* **Task prompt**:
Every record must be repeated exactly, with no omission.

* **Records**:
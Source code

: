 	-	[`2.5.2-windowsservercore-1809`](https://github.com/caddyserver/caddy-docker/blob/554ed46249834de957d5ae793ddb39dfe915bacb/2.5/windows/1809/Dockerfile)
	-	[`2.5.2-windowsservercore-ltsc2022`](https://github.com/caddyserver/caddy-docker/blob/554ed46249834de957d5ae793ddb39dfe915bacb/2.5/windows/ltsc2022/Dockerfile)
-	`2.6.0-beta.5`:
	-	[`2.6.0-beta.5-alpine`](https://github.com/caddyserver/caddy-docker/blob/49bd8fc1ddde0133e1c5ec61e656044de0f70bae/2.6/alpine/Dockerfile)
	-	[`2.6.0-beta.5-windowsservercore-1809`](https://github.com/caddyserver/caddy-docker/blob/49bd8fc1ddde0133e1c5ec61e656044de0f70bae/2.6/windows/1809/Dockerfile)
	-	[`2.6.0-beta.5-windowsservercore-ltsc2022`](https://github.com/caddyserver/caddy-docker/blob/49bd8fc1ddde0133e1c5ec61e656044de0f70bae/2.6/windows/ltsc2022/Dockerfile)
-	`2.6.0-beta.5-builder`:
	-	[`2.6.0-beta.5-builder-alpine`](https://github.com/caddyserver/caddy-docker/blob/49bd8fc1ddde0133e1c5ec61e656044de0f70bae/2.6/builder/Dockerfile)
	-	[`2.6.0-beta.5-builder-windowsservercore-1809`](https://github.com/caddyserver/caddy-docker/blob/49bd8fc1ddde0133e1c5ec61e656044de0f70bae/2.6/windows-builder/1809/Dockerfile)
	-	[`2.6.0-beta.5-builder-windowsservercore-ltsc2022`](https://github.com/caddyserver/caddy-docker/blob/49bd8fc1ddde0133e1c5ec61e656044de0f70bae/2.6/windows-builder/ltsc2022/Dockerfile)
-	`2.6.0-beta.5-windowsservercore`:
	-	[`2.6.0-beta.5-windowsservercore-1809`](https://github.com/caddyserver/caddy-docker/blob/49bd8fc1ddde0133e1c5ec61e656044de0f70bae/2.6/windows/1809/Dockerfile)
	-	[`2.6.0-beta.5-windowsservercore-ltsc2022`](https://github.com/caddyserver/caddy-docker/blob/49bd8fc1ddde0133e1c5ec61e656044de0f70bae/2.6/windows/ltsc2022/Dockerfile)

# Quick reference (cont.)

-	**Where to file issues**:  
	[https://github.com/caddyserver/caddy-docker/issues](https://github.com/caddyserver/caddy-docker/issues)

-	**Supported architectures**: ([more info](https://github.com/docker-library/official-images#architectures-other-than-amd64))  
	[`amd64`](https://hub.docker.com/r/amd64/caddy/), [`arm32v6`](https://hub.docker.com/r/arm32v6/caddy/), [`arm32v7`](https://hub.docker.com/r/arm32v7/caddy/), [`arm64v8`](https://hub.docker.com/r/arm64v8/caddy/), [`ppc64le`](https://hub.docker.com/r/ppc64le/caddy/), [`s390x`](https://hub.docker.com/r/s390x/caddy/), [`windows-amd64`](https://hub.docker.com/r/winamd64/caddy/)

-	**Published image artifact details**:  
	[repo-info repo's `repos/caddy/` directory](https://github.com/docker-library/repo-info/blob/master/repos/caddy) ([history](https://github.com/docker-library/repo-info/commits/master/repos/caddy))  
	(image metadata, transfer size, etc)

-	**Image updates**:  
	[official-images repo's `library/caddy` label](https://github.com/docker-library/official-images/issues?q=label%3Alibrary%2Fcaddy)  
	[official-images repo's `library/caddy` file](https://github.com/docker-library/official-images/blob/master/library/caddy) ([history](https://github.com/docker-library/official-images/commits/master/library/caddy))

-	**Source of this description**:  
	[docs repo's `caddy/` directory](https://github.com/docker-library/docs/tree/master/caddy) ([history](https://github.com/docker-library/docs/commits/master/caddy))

* **Task response**:
Source code

: 	-	[`2.5.2-windowsservercore-1809`](https://github.com/caddyserver/caddy-docker/blob/554ed46249834de957d5ae793ddb39dfe915bacb/2.5/windows/1809/Dockerfile)
	-	[`2.5.2-windowsservercore-ltsc2022`](https://github.com/caddyserver/caddy-docker/blob/554ed46249834de957d5ae793ddb39dfe915bacb/2.5/windows/ltsc2022/Dockerfile)
-	`2.6.0-beta.5`:
	-	[`2.6.0-beta.5-alpine`](https://github.com/caddyserver/caddy-docker/blob/49bd8fc1ddde0133e1c5ec61e656044de0f70bae/2.6/alpine/Dockerfile)
	-	[`2.6.0-beta.5-windowsservercore-1809`](https://github.com/caddyserver/caddy-docker/blob/49bd8fc1ddde0133e1c5ec61e656044de0f70bae/2.6/windows/1809/Dockerfile)
	-	[`2.6.0-beta.5-windowsservercore-ltsc2022`](https://github.com/caddyserver/caddy-docker/blob/49bd8fc1ddde0133e1c5ec61e656044de0f70bae/2.6/windows/ltsc2022/Dockerfile)
-	`2.6.0-beta.5-builder`:
	-	[`2.6.0-beta.5-builder-alpine`](https://github.com/caddyserver/caddy-docker/blob/49bd8fc1ddde0133e1c5ec61e656044de0f70bae/2.6/builder/Dockerfile)
	-	[`2.6.0-beta.5-builder-windowsservercore-1809`](https://github.com/caddyserver/caddy-docker/blob/49bd8fc1ddde0133e1c5ec61e656044de0f70bae/2.6/windows-builder/1809/Dockerfile)
	-	[`2.6.0-beta.5-builder-windowsservercore-ltsc2022`](https://github.com/caddyserver/caddy-docker/blob/49bd8fc1ddde0133e1c5ec61e656044de0f70bae/2.6/windows-builder/ltsc2022/Dockerfile)
-	`2.6.0-beta.5-windowsservercore`:
	-	[`2.6.0-beta.5-windowsservercore-1809`](https://github.com/caddyserver/caddy-docker/blob/49bd8fc1ddde0133e1c5ec61e656044de0f70bae/2.6/windows/1809/Dockerfile)
	-	[`2.6.0-beta.5-windowsservercore-ltsc2022`](https://github.com/caddyserver/caddy-docker/blob/49bd8fc1ddde0133e1c5ec61e656044de0f70bae/2.6/windows/ltsc2022/Dockerfile)

# Quick reference (cont.)

-	**Where to file issues**:  
	[https://github.com/caddyserver/caddy-docker/issues](https://github.com/caddyserver/caddy-docker/issues)

-	**Supported architectures**: ([more info](https://github.com/docker-library/official-images#architectures-other-than-amd64))  
	[`amd64`](https://hub.docker.com/r/amd64/caddy/), [`arm32v6`](https://hub.docker.com/r/arm32v6/caddy/), [`arm32v7`](https://hub.docker.com/r/arm32v7/caddy/), [`arm64v8`](https://hub.docker.com/r/arm64v8/caddy/), [`ppc64le`](https://hub.docker.com/r/ppc64le/caddy/), [`s390x`](https://hub.docker.com/r/s390x/caddy/), [`windows-amd64`](https://hub.docker.com/r/winamd64/caddy/)

-	**Published image artifact details**:  
	[repo-info repo's `repos/caddy/` directory](https://github.com/docker-library/repo-info/blob/master/repos/caddy) ([history](https://github.com/docker-library/repo-info/commits/master/repos/caddy))  
	(image metadata, transfer size, etc)

-	**Image updates**:  
	[official-images repo's `library/caddy` label](https://github.com/docker-library/official-images/issues?q=label%3Alibrary%2Fcaddy)  
	[official-images repo's `library/caddy` file](https://github.com/docker-library/official-images/blob/master/library/caddy) ([history](https://github.com/docker-library/official-images/commits/master/library/caddy))

-	**Source of this description**:  
	[docs repo's `caddy/` directory](https://github.com/docker-library/docs/tree/master/caddy) ([history](https://github.com/docker-library/docs/commits/master/caddy))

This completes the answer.